◆ EXERCISE GOAL ◆
Quote exactly and only this range of lines in the data below: the line that holds "long: 16.519709145650268" to the line that holds "heart_rate: 131", both included.

◆ MATERIAL FOR THIS TASK ◆
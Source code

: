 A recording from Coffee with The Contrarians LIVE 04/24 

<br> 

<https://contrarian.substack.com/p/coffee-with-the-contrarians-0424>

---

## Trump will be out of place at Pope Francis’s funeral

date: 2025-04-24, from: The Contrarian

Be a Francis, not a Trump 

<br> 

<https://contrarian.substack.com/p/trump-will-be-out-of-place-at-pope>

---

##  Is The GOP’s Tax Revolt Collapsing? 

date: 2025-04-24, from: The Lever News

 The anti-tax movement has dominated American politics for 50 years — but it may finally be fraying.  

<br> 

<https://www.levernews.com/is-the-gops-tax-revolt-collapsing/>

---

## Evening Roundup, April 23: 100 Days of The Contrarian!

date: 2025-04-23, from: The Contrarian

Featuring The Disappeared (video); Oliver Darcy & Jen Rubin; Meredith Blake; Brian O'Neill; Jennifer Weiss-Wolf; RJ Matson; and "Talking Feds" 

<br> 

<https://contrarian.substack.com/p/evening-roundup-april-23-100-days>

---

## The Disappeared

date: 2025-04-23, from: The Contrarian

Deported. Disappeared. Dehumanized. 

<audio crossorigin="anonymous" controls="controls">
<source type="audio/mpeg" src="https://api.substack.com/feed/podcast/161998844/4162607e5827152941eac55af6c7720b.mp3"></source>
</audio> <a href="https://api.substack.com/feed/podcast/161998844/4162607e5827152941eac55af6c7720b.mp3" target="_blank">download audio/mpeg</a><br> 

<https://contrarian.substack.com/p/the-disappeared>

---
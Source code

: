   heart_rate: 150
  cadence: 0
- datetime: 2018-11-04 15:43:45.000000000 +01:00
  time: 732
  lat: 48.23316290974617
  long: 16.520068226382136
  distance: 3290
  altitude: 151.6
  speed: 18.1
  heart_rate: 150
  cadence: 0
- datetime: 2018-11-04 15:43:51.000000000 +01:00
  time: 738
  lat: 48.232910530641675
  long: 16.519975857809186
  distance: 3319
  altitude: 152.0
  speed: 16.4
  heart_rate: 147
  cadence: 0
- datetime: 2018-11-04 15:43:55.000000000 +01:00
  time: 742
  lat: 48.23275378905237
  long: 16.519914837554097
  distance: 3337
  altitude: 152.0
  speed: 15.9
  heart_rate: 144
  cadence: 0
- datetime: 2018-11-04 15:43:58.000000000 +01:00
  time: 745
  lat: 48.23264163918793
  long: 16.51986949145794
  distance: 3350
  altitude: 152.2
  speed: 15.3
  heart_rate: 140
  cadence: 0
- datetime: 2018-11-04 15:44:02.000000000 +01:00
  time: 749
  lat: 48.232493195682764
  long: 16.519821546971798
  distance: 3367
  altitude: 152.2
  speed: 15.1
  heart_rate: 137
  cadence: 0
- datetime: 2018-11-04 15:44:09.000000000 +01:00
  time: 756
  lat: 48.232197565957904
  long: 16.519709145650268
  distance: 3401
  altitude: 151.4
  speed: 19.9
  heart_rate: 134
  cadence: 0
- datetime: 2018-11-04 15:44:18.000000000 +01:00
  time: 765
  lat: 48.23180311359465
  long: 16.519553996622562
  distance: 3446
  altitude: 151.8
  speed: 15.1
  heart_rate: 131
* * *
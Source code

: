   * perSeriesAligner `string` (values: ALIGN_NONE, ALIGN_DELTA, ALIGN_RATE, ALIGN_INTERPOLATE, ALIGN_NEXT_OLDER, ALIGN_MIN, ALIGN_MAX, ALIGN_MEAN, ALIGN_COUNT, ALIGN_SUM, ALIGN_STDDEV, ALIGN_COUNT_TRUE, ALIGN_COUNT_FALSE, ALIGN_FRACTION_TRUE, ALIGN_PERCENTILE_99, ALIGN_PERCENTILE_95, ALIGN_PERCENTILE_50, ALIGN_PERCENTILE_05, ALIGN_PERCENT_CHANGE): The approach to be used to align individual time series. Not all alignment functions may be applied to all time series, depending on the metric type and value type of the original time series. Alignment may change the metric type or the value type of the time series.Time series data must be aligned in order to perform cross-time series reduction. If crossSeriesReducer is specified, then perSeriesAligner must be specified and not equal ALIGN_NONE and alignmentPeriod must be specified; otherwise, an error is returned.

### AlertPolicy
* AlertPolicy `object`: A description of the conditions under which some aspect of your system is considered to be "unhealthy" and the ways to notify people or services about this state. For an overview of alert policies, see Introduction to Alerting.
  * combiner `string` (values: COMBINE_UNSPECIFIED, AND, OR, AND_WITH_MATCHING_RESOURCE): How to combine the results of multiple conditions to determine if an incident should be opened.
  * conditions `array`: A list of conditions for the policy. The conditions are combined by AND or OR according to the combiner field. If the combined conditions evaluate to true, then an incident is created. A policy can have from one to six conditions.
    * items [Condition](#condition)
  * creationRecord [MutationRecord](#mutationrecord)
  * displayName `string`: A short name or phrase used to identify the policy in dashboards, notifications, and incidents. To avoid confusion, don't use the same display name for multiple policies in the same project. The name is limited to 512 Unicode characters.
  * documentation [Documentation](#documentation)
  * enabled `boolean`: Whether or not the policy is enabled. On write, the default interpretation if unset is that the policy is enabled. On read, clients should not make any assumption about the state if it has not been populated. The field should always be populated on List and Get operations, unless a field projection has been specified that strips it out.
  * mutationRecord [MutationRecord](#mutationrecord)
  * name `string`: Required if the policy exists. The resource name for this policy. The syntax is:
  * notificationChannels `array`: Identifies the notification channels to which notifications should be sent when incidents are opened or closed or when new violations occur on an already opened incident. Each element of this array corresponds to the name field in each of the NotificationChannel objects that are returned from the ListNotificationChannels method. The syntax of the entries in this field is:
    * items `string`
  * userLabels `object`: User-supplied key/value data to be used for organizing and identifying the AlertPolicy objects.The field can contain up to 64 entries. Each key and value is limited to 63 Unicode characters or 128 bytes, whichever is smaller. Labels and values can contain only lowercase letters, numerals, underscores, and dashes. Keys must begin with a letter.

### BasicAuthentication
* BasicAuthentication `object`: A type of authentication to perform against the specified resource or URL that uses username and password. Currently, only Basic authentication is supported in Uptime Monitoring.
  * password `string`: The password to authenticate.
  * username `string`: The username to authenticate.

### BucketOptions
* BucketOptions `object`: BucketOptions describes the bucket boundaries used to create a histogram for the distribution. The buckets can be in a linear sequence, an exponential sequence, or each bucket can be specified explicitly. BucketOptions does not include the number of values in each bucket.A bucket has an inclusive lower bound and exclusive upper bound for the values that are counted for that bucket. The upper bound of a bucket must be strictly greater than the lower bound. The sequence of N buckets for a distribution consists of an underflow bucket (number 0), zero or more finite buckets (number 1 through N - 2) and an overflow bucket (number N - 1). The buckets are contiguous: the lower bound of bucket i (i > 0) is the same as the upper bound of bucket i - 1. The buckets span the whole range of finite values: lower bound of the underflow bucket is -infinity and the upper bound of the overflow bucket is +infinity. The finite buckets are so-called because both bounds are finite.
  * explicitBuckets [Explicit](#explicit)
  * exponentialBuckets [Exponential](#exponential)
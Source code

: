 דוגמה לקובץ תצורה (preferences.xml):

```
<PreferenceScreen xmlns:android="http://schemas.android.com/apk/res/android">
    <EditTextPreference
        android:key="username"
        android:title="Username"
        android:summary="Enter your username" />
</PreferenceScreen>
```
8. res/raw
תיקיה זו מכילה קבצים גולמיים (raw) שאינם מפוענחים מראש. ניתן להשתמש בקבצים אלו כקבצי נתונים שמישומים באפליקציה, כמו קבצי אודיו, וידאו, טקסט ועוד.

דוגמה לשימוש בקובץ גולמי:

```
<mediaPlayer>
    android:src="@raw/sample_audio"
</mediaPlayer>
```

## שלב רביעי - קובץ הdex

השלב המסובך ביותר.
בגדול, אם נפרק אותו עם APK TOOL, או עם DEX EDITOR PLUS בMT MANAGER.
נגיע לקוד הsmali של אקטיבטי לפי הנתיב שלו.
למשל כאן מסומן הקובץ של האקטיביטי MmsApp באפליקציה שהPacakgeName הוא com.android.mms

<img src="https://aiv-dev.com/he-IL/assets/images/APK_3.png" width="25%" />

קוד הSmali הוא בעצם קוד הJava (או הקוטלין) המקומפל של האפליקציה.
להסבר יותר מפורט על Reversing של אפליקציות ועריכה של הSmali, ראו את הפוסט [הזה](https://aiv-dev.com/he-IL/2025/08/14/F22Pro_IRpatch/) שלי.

◆ YOUR SOLUTION ◆
  long: 16.519709145650268
  distance: 3401
  altitude: 151.4
  speed: 19.9
  heart_rate: 134
  cadence: 0
- datetime: 2018-11-04 15:44:18.000000000 +01:00
  time: 765
  lat: 48.23180311359465
  long: 16.519553996622562
  distance: 3446
  altitude: 151.8
  speed: 15.1
  heart_rate: 131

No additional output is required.